Patrick Holden is a leader in the organic food movement. He thinks there is great potential to drive change.
"I think the power of four billion people, if it is that, ought to drive change especially because faith communities think long term. They have fantastic communication networks and they’ve got resources. Should not be underestimated."
The meeting marks a significant evolution in the relationship between many religious traditions and environmentalism.
Martin Palmer is head of the Alliance of Religions and Conservation. He believes the barriers are finally coming down around religion's relationship with nature.
"I think the real problem for Christianity, and to some extent for Judaism and Islam as well, was fear of paganism. They saw respect for nature as being tantamount to worship of nature. And all sorts of deep barrier to theological traps kind of went bing, bing, bing when the environmental movement came into being."
Palmer adds that many American Evangelicals were resistant because they saw environmental destruction as a necessary prelude to the end times when Christ would return.
But the presence here at Windsor of many Evangelicals, including a choir from the Baltimore New Psalmist Baptist Church, reflects a significant conversion. Many have been moved to look again at their bibles and encouraged to see that respect for nature doesn't mean worship of it.
Creation care has become a new buzz term. Perhaps the most ambitious initiative announced here was the Muslim seven-year action plan. Sheikh Ali Goma'a, the influential Grand Mufti of Egypt, spoke of protecting the earth as a religious duty.
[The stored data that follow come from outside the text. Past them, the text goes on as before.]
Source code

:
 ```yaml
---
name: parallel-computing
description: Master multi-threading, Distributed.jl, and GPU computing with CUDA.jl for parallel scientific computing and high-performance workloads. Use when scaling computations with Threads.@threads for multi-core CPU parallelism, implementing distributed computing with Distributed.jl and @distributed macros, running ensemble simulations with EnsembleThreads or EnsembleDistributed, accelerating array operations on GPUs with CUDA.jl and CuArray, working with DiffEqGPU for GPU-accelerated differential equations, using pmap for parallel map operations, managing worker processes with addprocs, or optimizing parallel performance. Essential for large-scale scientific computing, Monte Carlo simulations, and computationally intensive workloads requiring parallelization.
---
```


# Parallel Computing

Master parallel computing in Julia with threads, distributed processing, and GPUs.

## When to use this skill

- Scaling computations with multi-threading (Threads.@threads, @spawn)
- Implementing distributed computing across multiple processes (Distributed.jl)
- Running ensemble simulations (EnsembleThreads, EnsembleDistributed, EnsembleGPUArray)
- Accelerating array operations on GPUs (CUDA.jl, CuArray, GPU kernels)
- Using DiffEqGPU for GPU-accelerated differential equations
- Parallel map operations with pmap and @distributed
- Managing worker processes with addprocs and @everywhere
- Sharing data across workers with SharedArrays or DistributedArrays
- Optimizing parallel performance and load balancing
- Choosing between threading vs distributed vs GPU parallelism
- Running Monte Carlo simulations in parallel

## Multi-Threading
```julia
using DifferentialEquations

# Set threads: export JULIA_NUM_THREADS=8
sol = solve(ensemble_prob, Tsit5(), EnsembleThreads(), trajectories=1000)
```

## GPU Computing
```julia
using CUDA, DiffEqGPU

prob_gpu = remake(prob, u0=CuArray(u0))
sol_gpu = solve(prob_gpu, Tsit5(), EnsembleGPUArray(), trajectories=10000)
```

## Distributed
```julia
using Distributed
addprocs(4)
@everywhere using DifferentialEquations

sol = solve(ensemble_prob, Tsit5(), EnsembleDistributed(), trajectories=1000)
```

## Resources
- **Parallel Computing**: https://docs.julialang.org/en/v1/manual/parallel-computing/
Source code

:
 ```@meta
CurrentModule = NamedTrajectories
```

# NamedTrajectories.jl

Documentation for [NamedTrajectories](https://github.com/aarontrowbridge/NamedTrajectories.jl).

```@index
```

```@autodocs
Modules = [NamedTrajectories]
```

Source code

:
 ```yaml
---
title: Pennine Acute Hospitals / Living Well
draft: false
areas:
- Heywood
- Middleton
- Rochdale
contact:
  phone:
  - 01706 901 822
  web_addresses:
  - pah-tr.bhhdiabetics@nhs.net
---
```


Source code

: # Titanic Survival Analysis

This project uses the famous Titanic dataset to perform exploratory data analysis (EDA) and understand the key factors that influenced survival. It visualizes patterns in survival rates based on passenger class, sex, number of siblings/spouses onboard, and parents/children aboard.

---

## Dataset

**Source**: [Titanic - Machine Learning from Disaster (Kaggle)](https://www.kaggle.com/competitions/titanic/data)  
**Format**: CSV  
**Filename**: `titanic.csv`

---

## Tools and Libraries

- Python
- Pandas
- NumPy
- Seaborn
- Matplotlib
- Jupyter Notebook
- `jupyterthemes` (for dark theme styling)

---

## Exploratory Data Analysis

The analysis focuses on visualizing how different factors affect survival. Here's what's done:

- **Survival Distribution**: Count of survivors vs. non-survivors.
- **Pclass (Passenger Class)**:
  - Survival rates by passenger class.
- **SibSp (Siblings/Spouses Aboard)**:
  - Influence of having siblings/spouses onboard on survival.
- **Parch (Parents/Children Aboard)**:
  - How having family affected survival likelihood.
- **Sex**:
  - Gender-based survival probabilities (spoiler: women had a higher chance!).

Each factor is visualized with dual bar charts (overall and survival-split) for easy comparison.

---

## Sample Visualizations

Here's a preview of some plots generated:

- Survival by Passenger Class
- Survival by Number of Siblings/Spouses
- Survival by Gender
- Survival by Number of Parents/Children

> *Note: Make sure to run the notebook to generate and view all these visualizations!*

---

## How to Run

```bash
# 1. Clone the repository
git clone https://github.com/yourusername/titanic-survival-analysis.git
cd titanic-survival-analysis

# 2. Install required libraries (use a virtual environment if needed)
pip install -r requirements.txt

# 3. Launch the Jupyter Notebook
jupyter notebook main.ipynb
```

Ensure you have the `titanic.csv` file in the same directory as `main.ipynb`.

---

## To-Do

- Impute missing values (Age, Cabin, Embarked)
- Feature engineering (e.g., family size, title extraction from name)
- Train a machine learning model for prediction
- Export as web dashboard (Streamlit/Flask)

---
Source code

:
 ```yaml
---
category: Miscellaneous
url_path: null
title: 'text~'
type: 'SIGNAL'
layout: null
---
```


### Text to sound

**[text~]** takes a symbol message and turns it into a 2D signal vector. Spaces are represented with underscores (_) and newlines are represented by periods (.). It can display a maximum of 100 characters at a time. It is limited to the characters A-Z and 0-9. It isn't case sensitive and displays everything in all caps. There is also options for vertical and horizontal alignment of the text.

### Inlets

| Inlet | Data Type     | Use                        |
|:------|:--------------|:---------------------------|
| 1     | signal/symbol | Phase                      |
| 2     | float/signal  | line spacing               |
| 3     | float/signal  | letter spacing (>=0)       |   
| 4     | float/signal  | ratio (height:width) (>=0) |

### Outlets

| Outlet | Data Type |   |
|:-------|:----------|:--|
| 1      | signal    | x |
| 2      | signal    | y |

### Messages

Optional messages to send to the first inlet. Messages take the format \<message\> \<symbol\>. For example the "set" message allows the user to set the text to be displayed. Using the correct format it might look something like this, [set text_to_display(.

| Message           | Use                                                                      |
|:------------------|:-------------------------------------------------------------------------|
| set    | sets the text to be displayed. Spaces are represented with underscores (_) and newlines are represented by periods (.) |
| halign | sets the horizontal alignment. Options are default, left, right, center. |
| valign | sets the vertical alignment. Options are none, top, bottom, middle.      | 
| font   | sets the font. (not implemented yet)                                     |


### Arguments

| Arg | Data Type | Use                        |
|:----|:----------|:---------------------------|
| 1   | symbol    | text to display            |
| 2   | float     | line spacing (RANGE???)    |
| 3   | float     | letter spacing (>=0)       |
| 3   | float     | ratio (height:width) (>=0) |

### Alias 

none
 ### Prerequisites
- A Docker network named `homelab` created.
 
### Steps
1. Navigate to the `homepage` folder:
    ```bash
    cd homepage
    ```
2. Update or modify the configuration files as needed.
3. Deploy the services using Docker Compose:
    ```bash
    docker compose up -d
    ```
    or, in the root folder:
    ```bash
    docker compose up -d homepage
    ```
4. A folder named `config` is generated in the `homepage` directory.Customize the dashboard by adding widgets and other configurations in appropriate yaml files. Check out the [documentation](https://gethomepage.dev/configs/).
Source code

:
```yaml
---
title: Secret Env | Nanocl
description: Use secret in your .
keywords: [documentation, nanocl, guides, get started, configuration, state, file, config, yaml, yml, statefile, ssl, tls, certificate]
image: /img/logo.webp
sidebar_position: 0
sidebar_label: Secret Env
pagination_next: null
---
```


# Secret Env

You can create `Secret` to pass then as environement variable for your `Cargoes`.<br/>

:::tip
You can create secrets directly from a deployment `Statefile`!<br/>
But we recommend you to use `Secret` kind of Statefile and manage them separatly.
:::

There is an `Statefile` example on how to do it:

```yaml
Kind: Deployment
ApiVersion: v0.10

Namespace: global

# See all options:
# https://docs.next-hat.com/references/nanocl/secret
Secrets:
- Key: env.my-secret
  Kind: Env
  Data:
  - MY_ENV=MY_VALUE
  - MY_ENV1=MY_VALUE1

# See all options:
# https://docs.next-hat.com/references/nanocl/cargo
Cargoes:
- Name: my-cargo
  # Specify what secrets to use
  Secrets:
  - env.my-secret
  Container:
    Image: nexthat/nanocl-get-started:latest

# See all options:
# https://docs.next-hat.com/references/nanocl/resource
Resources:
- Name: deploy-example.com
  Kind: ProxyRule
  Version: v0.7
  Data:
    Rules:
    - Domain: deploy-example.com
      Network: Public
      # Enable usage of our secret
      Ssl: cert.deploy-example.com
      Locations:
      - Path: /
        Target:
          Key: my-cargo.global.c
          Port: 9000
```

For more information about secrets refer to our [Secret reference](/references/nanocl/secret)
The plan calls for the construction of so-called green mosques and even cities as well as a TV channel for Islam and the environment. Goma'a also announced the greening of pilgrimage cities including Medina in Saudi Arabia.
"First they will increase the green area," said Goma'a through a translator. "Second they will work very hard to create a natural balance for the carbon. Third replace everything that's being wasted in friendly environmental way."
Millions of Korans will also be published on sustainably-sourced paper.
Meanwhile Jews from America and Israel pledge to try to cut meat consumption among their communities in half by 2015. Livestock production is a major source of greenhouse gases.
And Shintos in Japan and Daoists in China will convert thousands of temples to green energy.
It's an ambitious agenda perhaps. But Martin Palmer says the goals announced here are achievable. Maybe more so than what political leaders are attempting at the UN's climate summit in Copenhagen next month.
Said Palmer, "I've been asked a number of times: do you think the governments of the world will take this seriously? And my answer's been the same every time. I really don't care. Because the religions are going to do this anyway."
And he adds if governments can't come through at Copenhagen religions will just have to show them the way.